WI: Ainu Civilization

What if the Ainu of Hokkaido, via Japanese influence, were to develop in a more agricultural, urbanised and ultimately perhaps even quasi-unified (in a dark ages Ireland sort of way is perhaps the best we'll get) direction?

The Japanese would of course likely still come along and conquer them when they get the time- they'd probally do it earlier than OTL in fact with Hokkaido being a far better target- but with a pre-existing idea of nationhood and larger native population...it could all go rather Ireland.
 
How much did Ireland restrict British imperial ambitions?

I'd guess: Hokkaido at worst becomes another territory like Okinawa. No measurable impact until the Seventies.
 
What if the Ainu of Hokkaido, via Japanese influence, were to develop in a more agricultural, urbanised and ultimately perhaps even quasi-unified (in a dark ages Ireland sort of way is perhaps the best we'll get) direction?

The Japanese would of course likely still come along and conquer them when they get the time- they'd probally do it earlier than OTL in fact with Hokkaido being a far better target- but with a pre-existing idea of nationhood and larger native population...it could all go rather Ireland.

I believe a part of the issue was that Japan's agricultural package didn't work very effectively even in the far north of Honshu. The problem was even worse once you got to Hokkaido, so there was a limit to what could be done. What you'd need is availability of better cold weather crops, and you'd need it to occur such that the Ainu get them about the same time the Japanese do.
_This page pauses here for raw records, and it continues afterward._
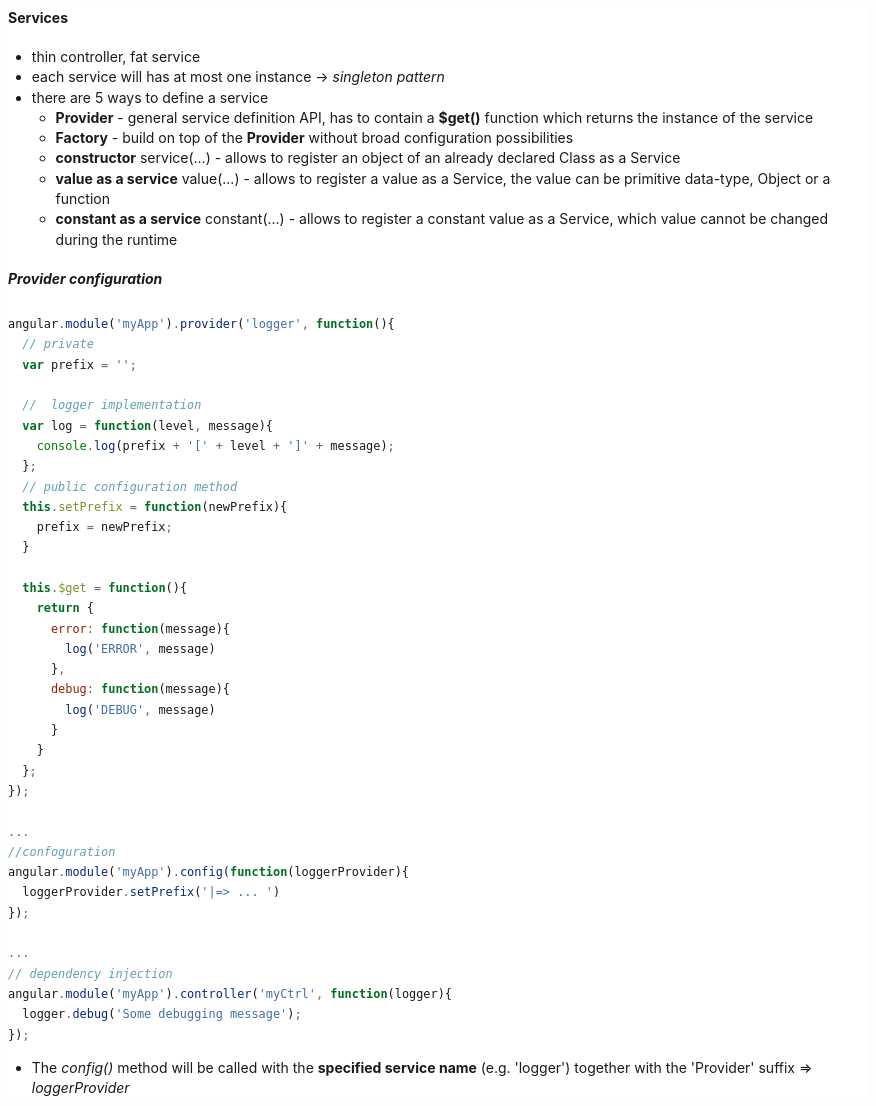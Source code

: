 #### Services
* thin controller, fat service
* each service will has at most one instance -> _singleton pattern_
* there are 5 ways to define a service
  * __Provider__ - general service definition API, has to contain a __$get()__ function which returns the instance of the service
  * __Factory__ - build on top of the __Provider__ without broad configuration possibilities
  * __constructor__ service(...) - allows to register an object of an already declared Class as a Service
  * __value as a service__ value(...) - allows to register a value as a Service, the value can be primitive data-type, Object or a function
  * __constant as a service__ constant(...) - allows to register a constant value as a Service, which value cannot be changed during the runtime

##### Provider configuration

``````javascript
angular.module('myApp').provider('logger', function(){
  // private
  var prefix = '';

  //  logger implementation
  var log = function(level, message){
    console.log(prefix + '[' + level + ']' + message);
  };
  // public configuration method
  this.setPrefix = function(newPrefix){
    prefix = newPrefix;
  }

  this.$get = function(){
    return {
      error: function(message){
        log('ERROR', message)
      },
      debug: function(message){
        log('DEBUG', message)
      }
    }
  };
});

...
//confoguration
angular.module('myApp').config(function(loggerProvider){
  loggerProvider.setPrefix('|=> ... ')
});

...
// dependency injection
angular.module('myApp').controller('myCtrl', function(logger){
  logger.debug('Some debugging message');
});
``````
* The _config()_ method will be called with the __specified service name__ (e.g. 'logger') together with the 'Provider' suffix => _loggerProvider_
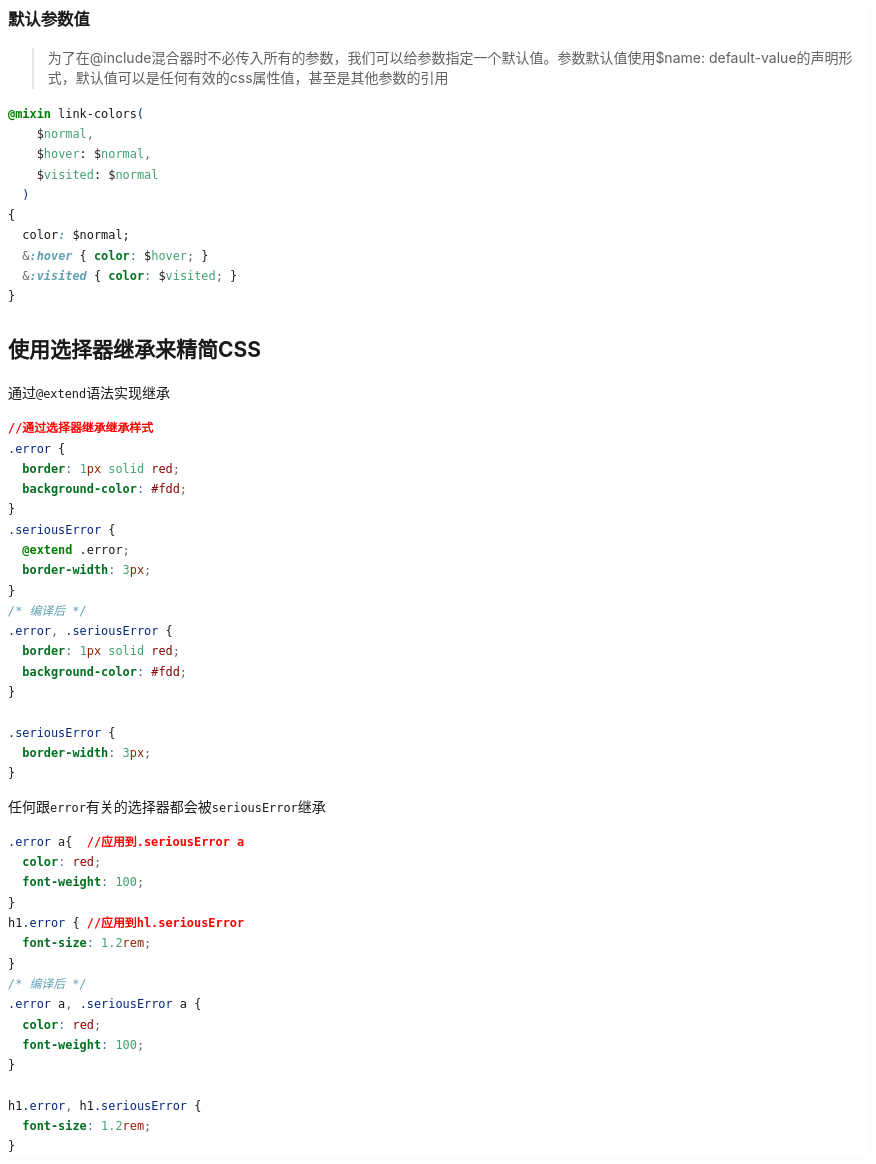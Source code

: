 ### 默认参数值

> 为了在@include混合器时不必传入所有的参数，我们可以给参数指定一个默认值。参数默认值使用$name: default-value的声明形式，默认值可以是任何有效的css属性值，甚至是其他参数的引用

```css
@mixin link-colors(
    $normal,
    $hover: $normal,
    $visited: $normal
  )
{
  color: $normal;
  &:hover { color: $hover; }
  &:visited { color: $visited; }
}
```

## 使用选择器继承来精简CSS

通过`@extend`语法实现继承

```css
//通过选择器继承继承样式
.error {
  border: 1px solid red;
  background-color: #fdd;
}
.seriousError {
  @extend .error;
  border-width: 3px;
}
/* 编译后 */
.error, .seriousError {
  border: 1px solid red;
  background-color: #fdd;
}

.seriousError {
  border-width: 3px;
}
```

任何跟`error`有关的选择器都会被`seriousError`继承

```css
.error a{  //应用到.seriousError a
  color: red;
  font-weight: 100;
}
h1.error { //应用到hl.seriousError
  font-size: 1.2rem;
}
/* 编译后 */
.error a, .seriousError a {
  color: red;
  font-weight: 100;
}

h1.error, h1.seriousError {
  font-size: 1.2rem;
}
```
If the Japanese get them early - the natural outcome - they'll just swamp the Ainu like they did further south when they brought rice over.
 
Well, IOTL the Japanese did'nt just walk over the Ainu, and the Ainu themselves were present in Northern Honshū itself (rather than just being in Hokkaido) for a good amount of time.


If the Ainu can develop into a group comparable to Japan, then I foresee one of three things happening;

1. Japan becomes split into an Ainu Nation-state and a Japanese Nation-State.

2. They eventually unite to form a biethnic state.

3. One of them conquers the other and you have a situation where the culture and language of the victor is forced upon the loser.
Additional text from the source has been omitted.